The submission that the enquiry report too was not served upon the petitioner precluding him from refuting the same shall now be considered. The counter affidavit baldly asserts that the said enquiry report was sent to the petitioner along with the suspension order. There is no proof of service upon the petitioner. However, in the interest of justice, the Court has perused the report. The said report merely references some students who had mentioned the name of the petitioner. It is noteworthy that the enquiry report does not discuss the nature of the statements and the manner in which they indicted the petitioner. Indictment of the petitioner on the basis of the enquiry report is perverse.
In this wake in the absence of such consideration the enquiry report is vitiated by violation of principles of natural justice and non application of mind.
The impugned orders of punishment passed on the foot of the said enquiry report are consequently perverse and illegal.
The Court is informed that the University is implementing the guidelines of UGC dated 13.04.2023. The University is developing a comprehensive reform and self-development program to deal with such matters in compliance with UGC guidelines dated 13.04.2023.
The Court further noted that,
The petitioner passed the B.Tech course in the year 2020. The marks-sheet issued to him evaluated his performance out of 70 marks instead of 100 marks for all other students while applying for the B Cap. Secondly the mark-sheet also references the rustication of the petitioner.

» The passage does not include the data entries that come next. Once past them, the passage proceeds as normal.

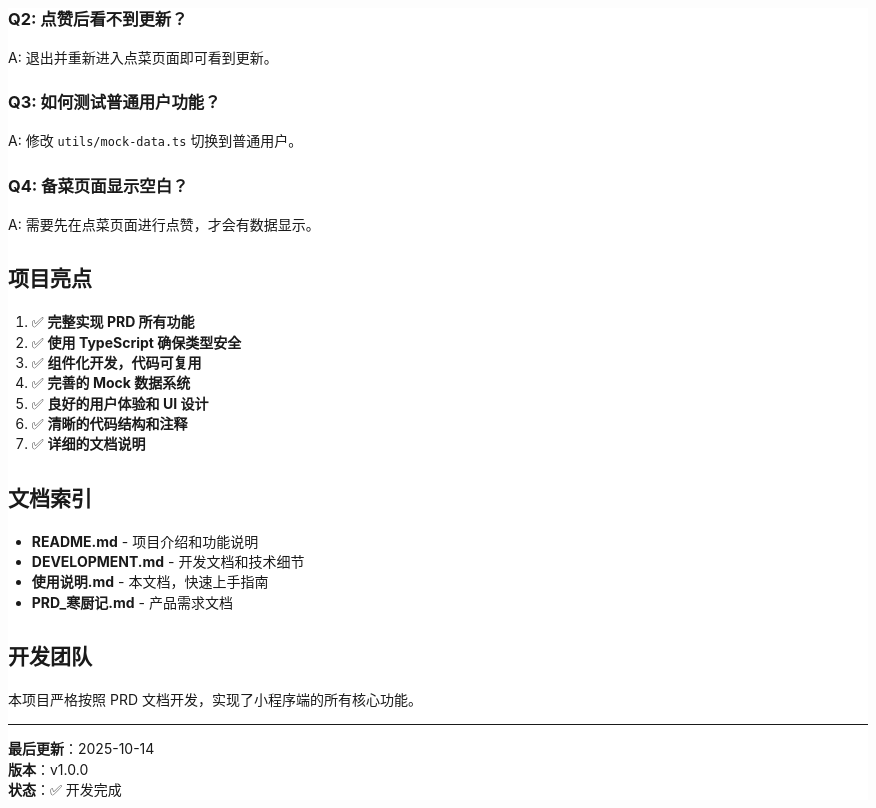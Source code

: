 ### Q2: 点赞后看不到更新？
A: 退出并重新进入点菜页面即可看到更新。

### Q3: 如何测试普通用户功能？
A: 修改 `utils/mock-data.ts` 切换到普通用户。

### Q4: 备菜页面显示空白？
A: 需要先在点菜页面进行点赞，才会有数据显示。

## 项目亮点

1. ✅ **完整实现 PRD 所有功能**
2. ✅ **使用 TypeScript 确保类型安全**
3. ✅ **组件化开发，代码可复用**
4. ✅ **完善的 Mock 数据系统**
5. ✅ **良好的用户体验和 UI 设计**
6. ✅ **清晰的代码结构和注释**
7. ✅ **详细的文档说明**

## 文档索引

- **README.md** - 项目介绍和功能说明
- **DEVELOPMENT.md** - 开发文档和技术细节
- **使用说明.md** - 本文档，快速上手指南
- **PRD_寒厨记.md** - 产品需求文档

## 开发团队

本项目严格按照 PRD 文档开发，实现了小程序端的所有核心功能。

---

**最后更新**：2025-10-14  
**版本**：v1.0.0  
**状态**：✅ 开发完成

The said action visits the petitioner with enduring penal consequences and will blight his future no end. The petitioner had undergone the punishment of rustication. There was no occasion to disable him perpetually by making the assailed endorsements in the marks-sheet and marking him on 70 marks instead of 100 while applying B Cap formulae.
The petitioner stated that the petitioner is a young adult person with a bright future. The university authorities failed to leave the punitive action with a reformative programme which would have enabled the petitioner to turn a new leaf and make amends for his errors if any.
Purely punitive action was taken by the University against the petitioner, to the exclusion of opportunities to reform his conduct, explore possibilities of excellence and redeem his reputation. In matters pertaining to errant behaviour by students such approach may make the action vulnerable to judicial review on grounds of disproportionality.The punishment is disproportionate and is liable to be set aside on this count as well.
The order dated 25.02.2020 as well as the impugned appellate order dated 16.03.2020 rusticating for various periods are arbitrary and illegal. The impugned orders dated 25.02.2020 and 16.03.2020 are unsustainable in law and are liable to be set aside, the Court observed while allowing the petition.
“In this wake, the application of the B Cap is unsustainable in law and is set aside.
The respondent-university is directed to issue a fresh mark-sheet to the petitioner treating him as a regular student. The fresh mark sheet shall evaluate the applicant out of the 100 marks. The respondent-University shall remove the B cap and shall also refrain from making any reference to the disciplinary action against the petitioner and delete the endorsement “reappearance in September, 2020″ in the fresh mark-sheet. The disciplinary action against the petitioner shall not be disclosed by the university to any other authority”, the Court ordered.